I have a question regarding how I should convert categorical data to numerical data. I'm using this kdd99cup intrusion detection dataset, which has a 41 attributes and class label is the type of attacks. I need to feed this dataset to self-organizing map because I want to gauge how difficult it is for an unsupervised algorithm to group data of the same class together. The problem is some of the columns have categorical data but if I use one-hot encoding, the number of dimensions increases to around 120 and I heard that SOM does not work well if the dimension is too large.

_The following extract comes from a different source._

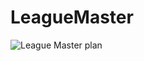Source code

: # LeagueMaster
![League Master plan](https://user-images.githubusercontent.com/60485429/167722980-5def780a-97e6-4c97-8da3-de117abf0b65.png)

How should I deal with these categorical attributes?


2 Answers 2


There are many possible solutions if you have many features in the data:

  • feature selection -- just drop some of the categories that are of less importance, for example, in a natural language processing scenario, this may be some very rare words, that are unlikely to be useful, though in most cases this would be the worst possible solution (e.g. the rare words can have great predictive power),
  • dimensionality reduction -- use a dimensionality reduction algorithm (for example, PCA, or have neural network produce categorical embeddings) on the data,
  • regularization -- I have no experience with using self-organizing maps, but most of the machine learning algorithms have some ways of regularizing them (see ), e.g. by using $L_1$ or $L_2$ penalties, dropout, etc,
  • hashing trick -- you can reduce the number of dimensions by randomly binning together some of the categories, it sounds crazy, but it is known to work quite well in some cases.

You could perform the onehot encoding and then do feature selection or extraction on these one-hot encoded features. I.e., you could use Multiple Correspondence Analysis (MCA) for those.